Task details >> Return each line of the data below that contains the string "Django".
(Extracted material begins)
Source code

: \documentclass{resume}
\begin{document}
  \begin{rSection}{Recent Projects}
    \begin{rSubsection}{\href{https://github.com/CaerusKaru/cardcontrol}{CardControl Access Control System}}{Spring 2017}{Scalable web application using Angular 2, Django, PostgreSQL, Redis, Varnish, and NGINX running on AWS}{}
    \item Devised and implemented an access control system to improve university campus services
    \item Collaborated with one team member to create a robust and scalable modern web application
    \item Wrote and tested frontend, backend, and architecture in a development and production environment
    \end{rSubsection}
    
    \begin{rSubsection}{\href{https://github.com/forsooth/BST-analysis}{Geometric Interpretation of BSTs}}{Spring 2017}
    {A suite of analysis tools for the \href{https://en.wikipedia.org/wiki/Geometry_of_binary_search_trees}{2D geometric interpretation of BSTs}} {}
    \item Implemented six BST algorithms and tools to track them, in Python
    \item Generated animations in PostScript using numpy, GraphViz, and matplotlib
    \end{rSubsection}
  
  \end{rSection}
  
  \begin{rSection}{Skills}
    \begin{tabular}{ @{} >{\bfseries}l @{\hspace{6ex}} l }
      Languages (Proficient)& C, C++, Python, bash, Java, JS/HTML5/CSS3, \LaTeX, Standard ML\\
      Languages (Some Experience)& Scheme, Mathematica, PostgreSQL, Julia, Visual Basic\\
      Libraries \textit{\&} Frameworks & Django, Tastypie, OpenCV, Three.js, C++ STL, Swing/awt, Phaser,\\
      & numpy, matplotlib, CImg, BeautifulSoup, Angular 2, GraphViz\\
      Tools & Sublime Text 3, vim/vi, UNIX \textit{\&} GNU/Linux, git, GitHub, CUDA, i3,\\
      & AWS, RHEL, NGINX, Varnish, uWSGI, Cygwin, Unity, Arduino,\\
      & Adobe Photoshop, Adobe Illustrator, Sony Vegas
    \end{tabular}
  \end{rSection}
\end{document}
(Extracted material ends)
Response area >>
    \begin{rSubsection}{\href{https://github.com/CaerusKaru/cardcontrol}{CardControl Access Control System}}{Spring 2017}{Scalable web application using Angular 2, Django, PostgreSQL, Redis, Varnish, and NGINX running on AWS}{}
      Libraries \textit{\&} Frameworks & Django, Tastypie, OpenCV, Three.js, C++ STL, Swing/awt, Phaser,\\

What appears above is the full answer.